Cross-Encoder Reranker

A bi-encoder embeds query and document independently. A cross-encoder concatenates them and reads both at once. The cross-encoder is the smartest reader and the slowest. Used as a second stage on the bi-encoder's top-k, it pays for itself.

Type: Build Languages: Python Prerequisites: Phase 11 lesson 06 (RAG), Phase 11 lesson 07 (advanced RAG); Phase 19 Track B foundations (lessons 20-29); Phase 19 lesson 65 (hybrid retrieval feeding this stage) Time: ~90 minutes

Learning Objectives

Distinguish a bi-encoder retriever from a cross-encoder reranker by their input shape, parameter count, and per-query cost.
Implement a small cross-encoder from scratch as a transformer block that consumes a packed (query, document) sequence and emits a single relevance scalar.
Wire a two-stage retrieve-then-rerank pipeline: retrieve top-N with a cheap retriever, rerank N to top-K with the cross-encoder, return K.
Measure the latency-vs-quality trade-off on a small fixture corpus and pick the right N for a given latency budget.

The Problem

A bi-encoder maps query and document into the same vector space and ranks by cosine. The two encodings never see each other. The model has to compress everything useful about a document into a single vector, blind to the query. This is fast - one embedding per document at index time and one per query at query time - and it is the only way to rank at corpus scale.

The cost is precision. Two documents that have the same overall topic can have nearly identical embeddings even when one of them answers the query and the other does not. The bi-encoder cannot tell them apart.

A cross-encoder solves this by reading the query and the document together. The model receives [query] [SEP] [document] as a single sequence, runs full attention across the join, and produces one relevance scalar. Every token of the document can attend to every token of the query. The model decides the score with full context.

The cost is throughput. Where the bi-encoder embeds once and queries forever, the cross-encoder runs once per (query, document) pair. For a 10-million-document corpus that is 10 million forward passes per query. Unrunnable in a request budget.

The solution is staging. Use the bi-encoder to retrieve the top-N. Use the cross-encoder to rerank the N to a top-K. N is small (50 to 200) and the cross-encoder's quality lift is concentrated where it matters. The total latency stays in the request budget.

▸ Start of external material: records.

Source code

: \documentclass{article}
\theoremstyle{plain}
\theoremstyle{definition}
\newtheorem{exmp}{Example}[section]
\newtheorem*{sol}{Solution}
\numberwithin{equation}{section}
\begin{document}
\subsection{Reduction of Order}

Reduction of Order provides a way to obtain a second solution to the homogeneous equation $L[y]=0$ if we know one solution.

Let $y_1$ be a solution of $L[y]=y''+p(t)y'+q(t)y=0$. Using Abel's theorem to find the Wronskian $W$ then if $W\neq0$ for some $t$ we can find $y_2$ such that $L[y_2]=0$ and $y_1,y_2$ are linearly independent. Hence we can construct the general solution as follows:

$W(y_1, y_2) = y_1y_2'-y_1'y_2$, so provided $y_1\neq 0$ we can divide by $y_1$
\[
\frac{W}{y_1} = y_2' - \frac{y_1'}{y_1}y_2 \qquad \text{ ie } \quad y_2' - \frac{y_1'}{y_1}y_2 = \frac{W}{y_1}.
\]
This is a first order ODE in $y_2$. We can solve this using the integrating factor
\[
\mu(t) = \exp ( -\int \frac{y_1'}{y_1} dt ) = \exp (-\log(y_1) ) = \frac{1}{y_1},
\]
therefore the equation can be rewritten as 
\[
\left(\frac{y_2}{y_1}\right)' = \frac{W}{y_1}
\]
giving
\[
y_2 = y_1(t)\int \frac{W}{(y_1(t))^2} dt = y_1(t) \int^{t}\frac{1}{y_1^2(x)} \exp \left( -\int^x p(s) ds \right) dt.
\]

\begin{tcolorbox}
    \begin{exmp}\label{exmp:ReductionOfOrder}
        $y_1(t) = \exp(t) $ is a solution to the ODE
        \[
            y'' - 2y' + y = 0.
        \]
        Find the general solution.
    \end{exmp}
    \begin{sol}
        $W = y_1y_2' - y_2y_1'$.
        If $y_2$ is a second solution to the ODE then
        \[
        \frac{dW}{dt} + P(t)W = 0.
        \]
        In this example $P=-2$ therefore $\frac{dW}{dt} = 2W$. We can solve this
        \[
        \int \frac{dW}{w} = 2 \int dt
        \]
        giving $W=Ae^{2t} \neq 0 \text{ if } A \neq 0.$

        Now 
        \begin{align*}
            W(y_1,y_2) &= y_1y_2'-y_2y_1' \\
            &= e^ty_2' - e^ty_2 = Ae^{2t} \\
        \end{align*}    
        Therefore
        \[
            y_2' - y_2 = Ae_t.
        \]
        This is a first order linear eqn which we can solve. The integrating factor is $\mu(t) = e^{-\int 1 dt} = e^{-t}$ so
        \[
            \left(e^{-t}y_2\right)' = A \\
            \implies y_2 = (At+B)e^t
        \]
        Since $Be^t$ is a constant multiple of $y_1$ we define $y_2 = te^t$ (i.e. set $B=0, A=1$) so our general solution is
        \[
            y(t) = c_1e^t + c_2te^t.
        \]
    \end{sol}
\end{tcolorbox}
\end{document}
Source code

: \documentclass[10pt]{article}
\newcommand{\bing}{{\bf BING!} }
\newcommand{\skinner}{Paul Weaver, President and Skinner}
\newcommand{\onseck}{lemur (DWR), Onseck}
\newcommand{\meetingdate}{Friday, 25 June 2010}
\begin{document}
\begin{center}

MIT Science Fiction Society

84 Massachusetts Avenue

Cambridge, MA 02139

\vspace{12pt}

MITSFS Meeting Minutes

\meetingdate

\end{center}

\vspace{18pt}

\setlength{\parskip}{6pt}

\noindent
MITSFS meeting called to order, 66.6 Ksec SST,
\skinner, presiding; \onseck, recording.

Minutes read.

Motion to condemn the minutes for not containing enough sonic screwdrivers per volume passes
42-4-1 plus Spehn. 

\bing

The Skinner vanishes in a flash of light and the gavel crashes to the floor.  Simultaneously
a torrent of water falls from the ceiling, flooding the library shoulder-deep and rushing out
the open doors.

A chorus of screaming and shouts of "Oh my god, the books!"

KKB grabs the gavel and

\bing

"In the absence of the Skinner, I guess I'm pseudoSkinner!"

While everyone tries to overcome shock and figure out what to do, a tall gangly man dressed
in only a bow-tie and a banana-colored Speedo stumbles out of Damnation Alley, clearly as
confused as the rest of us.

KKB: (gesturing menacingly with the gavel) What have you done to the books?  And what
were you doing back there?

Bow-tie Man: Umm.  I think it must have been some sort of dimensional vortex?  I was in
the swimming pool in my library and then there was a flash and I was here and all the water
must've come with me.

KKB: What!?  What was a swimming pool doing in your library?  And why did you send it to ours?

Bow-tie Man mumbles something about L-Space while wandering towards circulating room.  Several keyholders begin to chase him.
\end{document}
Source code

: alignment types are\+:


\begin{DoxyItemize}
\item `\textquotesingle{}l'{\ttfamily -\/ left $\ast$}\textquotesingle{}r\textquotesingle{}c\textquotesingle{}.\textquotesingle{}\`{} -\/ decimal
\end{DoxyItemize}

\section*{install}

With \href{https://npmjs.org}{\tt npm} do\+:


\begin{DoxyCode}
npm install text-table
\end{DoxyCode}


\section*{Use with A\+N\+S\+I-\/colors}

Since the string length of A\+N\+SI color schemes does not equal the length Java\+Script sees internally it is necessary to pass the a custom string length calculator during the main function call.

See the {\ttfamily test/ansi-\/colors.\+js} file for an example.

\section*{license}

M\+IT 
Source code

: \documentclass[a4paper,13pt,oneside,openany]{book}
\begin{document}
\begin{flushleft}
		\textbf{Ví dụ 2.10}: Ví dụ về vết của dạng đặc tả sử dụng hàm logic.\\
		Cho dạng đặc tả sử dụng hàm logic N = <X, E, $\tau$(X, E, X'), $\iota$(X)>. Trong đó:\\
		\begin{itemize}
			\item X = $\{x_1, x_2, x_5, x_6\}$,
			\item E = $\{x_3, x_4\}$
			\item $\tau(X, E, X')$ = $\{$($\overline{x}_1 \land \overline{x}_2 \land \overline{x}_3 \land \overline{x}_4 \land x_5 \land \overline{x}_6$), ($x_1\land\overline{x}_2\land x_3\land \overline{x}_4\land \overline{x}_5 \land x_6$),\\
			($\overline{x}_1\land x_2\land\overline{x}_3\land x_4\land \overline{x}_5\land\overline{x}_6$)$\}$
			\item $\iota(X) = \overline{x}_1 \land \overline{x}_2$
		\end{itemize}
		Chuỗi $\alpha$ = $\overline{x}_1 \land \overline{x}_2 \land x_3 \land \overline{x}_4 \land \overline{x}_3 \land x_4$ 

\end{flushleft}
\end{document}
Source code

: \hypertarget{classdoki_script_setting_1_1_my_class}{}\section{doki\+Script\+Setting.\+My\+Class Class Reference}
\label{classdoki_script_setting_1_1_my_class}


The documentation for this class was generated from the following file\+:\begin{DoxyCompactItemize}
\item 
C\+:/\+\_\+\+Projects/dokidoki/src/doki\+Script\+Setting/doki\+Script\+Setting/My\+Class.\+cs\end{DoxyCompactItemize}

The total quality is the cross-encoder's quality, capped by the bi-encoder's recall at N.

The Concept

flowchart LR
  Query[Query] --> Bi[Bi-Encoder Retriever]
  Corpus[Corpus] --> Bi
  Bi --> TopN[Top-N Candidates]
  TopN --> Cross[Cross-Encoder]
  Query --> Cross
  Cross --> TopK[Top-K Reranked]

The cross-encoder's input shape

The standard packing is [CLS] query_tokens [SEP] document_tokens [SEP]. The CLS-position output is fed into a single linear head that outputs the relevance scalar. Some implementations use mean-pooling instead of CLS; the difference is small. The point is that the model produces one number per pair.

A 22M-parameter cross-encoder (the published ms-marco-MiniLM-L-6-v2 weight class) is the typical production point. Smaller models lose quality faster than they save latency. Larger models (e.g. bge-reranker-v2-m3 at 568M parameters) are reserved for offline reranking or for first-page reranking where K is small.

Why this lesson trains a tiny one

A real cross-encoder is a finetuned encoder transformer. In production you load a checkpoint and run it. In this lesson the goal is to show you the shape of the model and the shape of the latency-quality curve, not to train a state-of-the-art ranker. So we build a small nn.Module with one transformer block, multi-head attention (4 heads by default), and one regression head. It is initialized deterministically from a seed so the demo is reproducible without weights on disk.

The toy model learns the right shape from the fixture corpus: relevant query-document pairs have higher predicted scores than irrelevant pairs. The end-to-end pipeline reranks the bi-encoder's output and the rerank's top-k correlates with the gold labels.

Latency vs quality

The two-stage pipeline has one tunable: N. Sweep N from 5 to 100 on a held-out query set and you get the curve.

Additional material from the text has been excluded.